» **Instructions for the task**: Pull out each line of the records holding the string "install".

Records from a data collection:
□ □ □ □ □

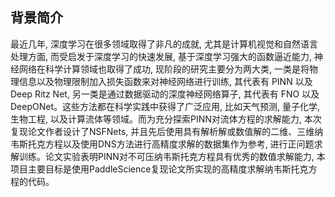 ## 背景简介
最近几年, 深度学习在很多领域取得了非凡的成就, 尤其是计算机视觉和自然语言处理方面, 而受启发于深度学习的快速发展, 基于深度学习强大的函数逼近能力, 神经网络在科学计算领域也取得了成功, 现阶段的研究主要分为两大类, 一类是将物理信息以及物理限制加入损失函数来对神经网络进行训练, 其代表有 PINN 以及 Deep Ritz Net, 另一类是通过数据驱动的深度神经网络算子, 其代表有 FNO 以及 DeepONet。这些方法都在科学实践中获得了广泛应用, 比如天气预测, 量子化学, 生物工程, 以及计算流体等领域。而为充分探索PINN对流体方程的求解能力, 本次复现论文作者设计了NSFNets, 并且先后使用具有解析解或数值解的二维、三维纳韦斯托克方程以及使用DNS方法进行高精度求解的数据集作为参考, 进行正问题求解训练。论文实验表明PINN对不可压纳韦斯托克方程具有优秀的数值求解能力, 本项目主要目标是使用PaddleScience复现论文所实现的高精度求解纳韦斯托克方程的代码。
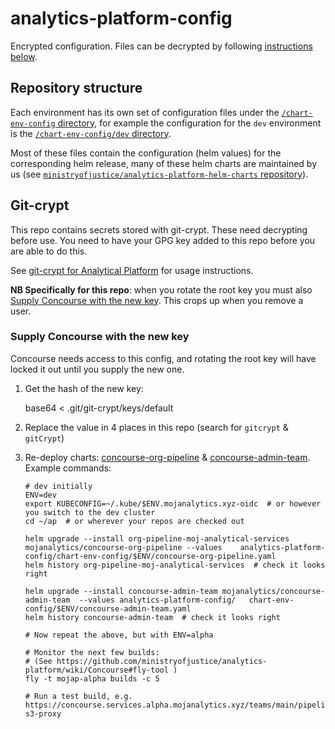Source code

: # analytics-platform-config

Encrypted configuration. Files can be decrypted by following [instructions below](#git-crypt).

## Repository structure

Each environment has its own set of configuration files under the [`/chart-env-config` directory](/chart-env-config), for example the configuration for the `dev` environment is the [`/chart-env-config/dev` directory](/chart-env-config/dev).

Most of these files contain the configuration (helm values) for the corresponding helm release, many of these helm charts are maintained by us (see [`ministryofjustice/analytics-platform-helm-charts` repository](https://github.com/ministryofjustice/analytics-platform-helm-charts)).


## Git-crypt

This repo contains secrets stored with git-crypt. These need decrypting before use. You need to have your GPG key added to this repo before you are able to do this.

See [git-crypt for Analytical Platform](https://github.com/ministryofjustice/analytics-platform-ops/tree/master/git-crypt) for usage instructions.

**NB Specifically for this repo**: when you rotate the root key you must also [Supply Concourse with the new key](#supply-concourse-with-the-new-key). This crops up when you remove a user.

### Supply Concourse with the new key

Concourse needs access to this config, and rotating the root key will have locked it out until you supply the new one.

1. Get the hash of the new key:

    base64 < .git/git-crypt/keys/default

2. Replace the value in 4 places in this repo (search for `gitcrypt` & `gitCrypt`)
3. Re-deploy charts: [concourse-org-pipeline](https://github.com/ministryofjustice/analytics-platform-helm-charts/tree/master/charts/concourse-org-pipeline) & [concourse-admin-team](https://github.com/ministryofjustice/analytics-platform-helm-charts/tree/master/charts/concourse-admin-team). Example commands:

       # dev initially
       ENV=dev
       export KUBECONFIG=~/.kube/$ENV.mojanalytics.xyz-oidc  # or however you switch to the dev cluster
       cd ~/ap  # or wherever your repos are checked out

       helm upgrade --install org-pipeline-moj-analytical-services mojanalytics/concourse-org-pipeline --values    analytics-platform-config/chart-env-config/$ENV/concourse-org-pipeline.yaml
       helm history org-pipeline-moj-analytical-services  # check it looks right

       helm upgrade --install concourse-admin-team mojanalytics/concourse-admin-team  --values analytics-platform-config/   chart-env-config/$ENV/concourse-admin-team.yaml
       helm history concourse-admin-team  # check it looks right

       # Now repeat the above, but with ENV=alpha

       # Monitor the next few builds:
       # (See https://github.com/ministryofjustice/analytics-platform/wiki/Concourse#fly-tool )
       fly -t mojap-alpha builds -c 5

       # Run a test build, e.g. https://concourse.services.alpha.mojanalytics.xyz/teams/main/pipelines/kpi-s3-proxy
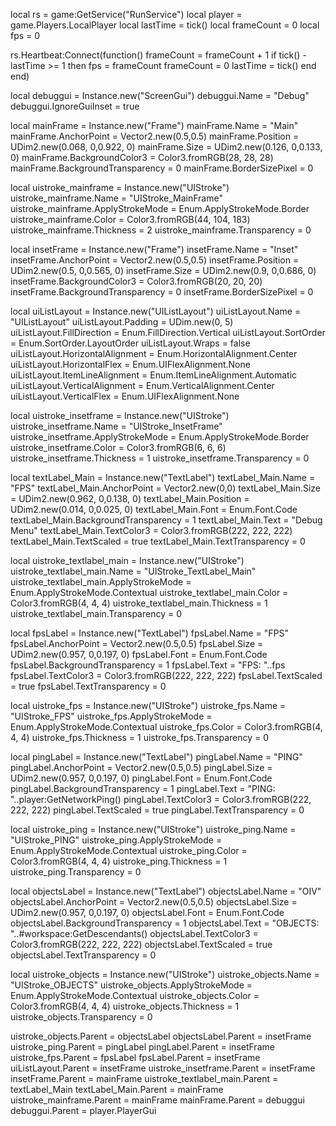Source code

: local rs = game:GetService("RunService")
local player = game.Players.LocalPlayer
local lastTime = tick()
local frameCount = 0
local fps = 0

rs.Heartbeat:Connect(function()
	frameCount = frameCount + 1
	if tick() - lastTime >= 1 then
		fps = frameCount
		frameCount = 0
		lastTime = tick()
	end
end)

local debuggui = Instance.new("ScreenGui")
debuggui.Name = "Debug"
debuggui.IgnoreGuiInset = true

local mainFrame = Instance.new("Frame")
mainFrame.Name = "Main"
mainFrame.AnchorPoint = Vector2.new(0.5,0.5)
mainFrame.Position = UDim2.new(0.068, 0,0.922, 0)
mainFrame.Size = UDim2.new(0.126, 0,0.133, 0)
mainFrame.BackgroundColor3 = Color3.fromRGB(28, 28, 28)
mainFrame.BackgroundTransparency = 0
mainFrame.BorderSizePixel = 0

local uistroke_mainframe = Instance.new("UIStroke")
uistroke_mainframe.Name = "UIStroke_MainFrame"
uistroke_mainframe.ApplyStrokeMode = Enum.ApplyStrokeMode.Border
uistroke_mainframe.Color = Color3.fromRGB(44, 104, 183)
uistroke_mainframe.Thickness = 2
uistroke_mainframe.Transparency = 0

local insetFrame = Instance.new("Frame")
insetFrame.Name = "Inset"
insetFrame.AnchorPoint = Vector2.new(0.5,0.5)
insetFrame.Position = UDim2.new(0.5, 0,0.565, 0)
insetFrame.Size = UDim2.new(0.9, 0,0.686, 0)
insetFrame.BackgroundColor3 = Color3.fromRGB(20, 20, 20)
insetFrame.BackgroundTransparency = 0
insetFrame.BorderSizePixel = 0

local uiListLayout = Instance.new("UIListLayout")
uiListLayout.Name = "UIListLayout"
uiListLayout.Padding = UDim.new(0, 5)
uiListLayout.FillDirection = Enum.FillDirection.Vertical
uiListLayout.SortOrder = Enum.SortOrder.LayoutOrder
uiListLayout.Wraps = false
uiListLayout.HorizontalAlignment = Enum.HorizontalAlignment.Center
uiListLayout.HorizontalFlex = Enum.UIFlexAlignment.None
uiListLayout.ItemLineAlignment = Enum.ItemLineAlignment.Automatic
uiListLayout.VerticalAlignment = Enum.VerticalAlignment.Center
uiListLayout.VerticalFlex = Enum.UIFlexAlignment.None

local uistroke_insetframe = Instance.new("UIStroke")
uistroke_insetframe.Name = "UIStroke_InsetFrame"
uistroke_insetframe.ApplyStrokeMode = Enum.ApplyStrokeMode.Border
uistroke_insetframe.Color = Color3.fromRGB(6, 6, 6)
uistroke_insetframe.Thickness = 1
uistroke_insetframe.Transparency = 0

local textLabel_Main = Instance.new("TextLabel")
textLabel_Main.Name = "FPS"
textLabel_Main.AnchorPoint = Vector2.new(0,0)
textLabel_Main.Size = UDim2.new(0.962, 0,0.138, 0)
textLabel_Main.Position = UDim2.new(0.014, 0,0.025, 0)
textLabel_Main.Font = Enum.Font.Code
textLabel_Main.BackgroundTransparency = 1
textLabel_Main.Text = "Debug Menu"
textLabel_Main.TextColor3 = Color3.fromRGB(222, 222, 222)
textLabel_Main.TextScaled = true
textLabel_Main.TextTransparency = 0

local uistroke_textlabel_main = Instance.new("UIStroke")
uistroke_textlabel_main.Name = "UIStroke_TextLabel_Main"
uistroke_textlabel_main.ApplyStrokeMode = Enum.ApplyStrokeMode.Contextual
uistroke_textlabel_main.Color = Color3.fromRGB(4, 4, 4)
uistroke_textlabel_main.Thickness = 1
uistroke_textlabel_main.Transparency = 0

local fpsLabel = Instance.new("TextLabel")
fpsLabel.Name = "FPS"
fpsLabel.AnchorPoint = Vector2.new(0.5,0.5)
fpsLabel.Size = UDim2.new(0.957, 0,0.197, 0)
fpsLabel.Font = Enum.Font.Code
fpsLabel.BackgroundTransparency = 1
fpsLabel.Text = "FPS: "..fps
fpsLabel.TextColor3 = Color3.fromRGB(222, 222, 222)
fpsLabel.TextScaled = true
fpsLabel.TextTransparency = 0

local uistroke_fps = Instance.new("UIStroke")
uistroke_fps.Name = "UIStroke_FPS"
uistroke_fps.ApplyStrokeMode = Enum.ApplyStrokeMode.Contextual
uistroke_fps.Color = Color3.fromRGB(4, 4, 4)
uistroke_fps.Thickness = 1
uistroke_fps.Transparency = 0

local pingLabel = Instance.new("TextLabel")
pingLabel.Name = "PING"
pingLabel.AnchorPoint = Vector2.new(0.5,0.5)
pingLabel.Size = UDim2.new(0.957, 0,0.197, 0)
pingLabel.Font = Enum.Font.Code
pingLabel.BackgroundTransparency = 1
pingLabel.Text = "PING: "..player:GetNetworkPing()
pingLabel.TextColor3 = Color3.fromRGB(222, 222, 222)
pingLabel.TextScaled = true
pingLabel.TextTransparency = 0

local uistroke_ping = Instance.new("UIStroke")
uistroke_ping.Name = "UIStroke_PING"
uistroke_ping.ApplyStrokeMode = Enum.ApplyStrokeMode.Contextual
uistroke_ping.Color = Color3.fromRGB(4, 4, 4)
uistroke_ping.Thickness = 1
uistroke_ping.Transparency = 0

local objectsLabel = Instance.new("TextLabel")
objectsLabel.Name = "OIV"
objectsLabel.AnchorPoint = Vector2.new(0.5,0.5)
objectsLabel.Size = UDim2.new(0.957, 0,0.197, 0)
objectsLabel.Font = Enum.Font.Code
objectsLabel.BackgroundTransparency = 1
objectsLabel.Text = "OBJECTS: "..#workspace:GetDescendants()
objectsLabel.TextColor3 = Color3.fromRGB(222, 222, 222)
objectsLabel.TextScaled = true
objectsLabel.TextTransparency = 0

local uistroke_objects = Instance.new("UIStroke")
uistroke_objects.Name = "UIStroke_OBJECTS"
uistroke_objects.ApplyStrokeMode = Enum.ApplyStrokeMode.Contextual
uistroke_objects.Color = Color3.fromRGB(4, 4, 4)
uistroke_objects.Thickness = 1
uistroke_objects.Transparency = 0

uistroke_objects.Parent = objectsLabel
objectsLabel.Parent = insetFrame
uistroke_ping.Parent = pingLabel
pingLabel.Parent = insetFrame
uistroke_fps.Parent = fpsLabel
fpsLabel.Parent = insetFrame
uiListLayout.Parent = insetFrame
uistroke_insetframe.Parent = insetFrame
insetFrame.Parent = mainFrame
uistroke_textlabel_main.Parent = textLabel_Main
textLabel_Main.Parent = mainFrame
uistroke_mainframe.Parent = mainFrame
mainFrame.Parent = debuggui
debuggui.Parent = player.PlayerGui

□ □ □ □ □

» **Task answer**:
       helm upgrade --install org-pipeline-moj-analytical-services mojanalytics/concourse-org-pipeline --values    analytics-platform-config/chart-env-config/$ENV/concourse-org-pipeline.yaml
       helm upgrade --install concourse-admin-team mojanalytics/concourse-admin-team  --values analytics-platform-config/   chart-env-config/$ENV/concourse-admin-team.yaml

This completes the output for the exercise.